The other Noi rolled her eyes. “Either save me or let him shoot me, so I don’t have to listen to this anymore.”
“There’s no need for this, Director,” said Jena (as Dulmur decided to call her to keep them straight). “We’re all strangers in this time. None of us has the advantage.”
“Holding at three,” Daniels said. “Last chance.”
The only reply was a deafening roar. All eyes turned to the craggy outcropping nearby, where something was just cresting the lower side, sending a tumble of loose rocks down toward them. It was a massive creature, over four meters tall and greenish-gray, with an erect trunk on a tripedal base. Three tentacles were uncurling from its shoulders, reaching a good four meters each themselves. At the top was a thick, flexible neck supporting a head with wide-set eyes and a large, ravening mouth.
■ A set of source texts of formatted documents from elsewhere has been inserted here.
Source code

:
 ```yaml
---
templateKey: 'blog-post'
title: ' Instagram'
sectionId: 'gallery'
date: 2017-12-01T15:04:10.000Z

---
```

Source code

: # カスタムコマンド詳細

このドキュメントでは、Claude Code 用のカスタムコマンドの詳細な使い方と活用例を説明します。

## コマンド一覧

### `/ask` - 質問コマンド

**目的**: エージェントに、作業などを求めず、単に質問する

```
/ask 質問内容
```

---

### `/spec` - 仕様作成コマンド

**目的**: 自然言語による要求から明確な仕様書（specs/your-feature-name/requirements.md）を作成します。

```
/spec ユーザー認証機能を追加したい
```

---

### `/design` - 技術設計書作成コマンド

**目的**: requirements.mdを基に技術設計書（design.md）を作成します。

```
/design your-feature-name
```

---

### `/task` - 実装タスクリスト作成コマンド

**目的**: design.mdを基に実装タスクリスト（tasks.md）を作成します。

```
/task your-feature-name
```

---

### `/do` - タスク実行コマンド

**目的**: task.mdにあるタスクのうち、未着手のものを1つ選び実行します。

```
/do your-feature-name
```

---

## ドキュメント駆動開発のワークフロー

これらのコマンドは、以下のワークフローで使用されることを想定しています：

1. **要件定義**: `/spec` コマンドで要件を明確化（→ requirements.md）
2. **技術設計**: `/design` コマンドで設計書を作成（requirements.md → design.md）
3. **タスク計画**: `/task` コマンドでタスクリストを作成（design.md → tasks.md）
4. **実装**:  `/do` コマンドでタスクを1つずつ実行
It descended the slope toward them—and a second creature of the same species became visible over the hill, also heading their way!
Daniels aimed his phaser and fired, but only the creature’s middle tentacle fell limp, and it lunged toward him with startling speed. The director broke and ran, leaving the bound Noi helpless. “Get to cover!” Jena said, then broke into an astonishingly fast run toward her other self—and toward the giant creatures bearing down on her.
Lucsly led Dulmur to a smaller outcropping. Dulmur couldn’t bear to look back and see what was happening. But by the time they reached the rocks, both Nois had caught up with them. Jena was helping the brown-suited Noi out of her bonds. “Thanks,” the latter said.
“I owed you,” Jena told her.
“Damn straight you did.”
“Have you ever seen creatures like that?” Lucsly asked both of her.
They shook their heads. “Either before my time or after it,” Jena said.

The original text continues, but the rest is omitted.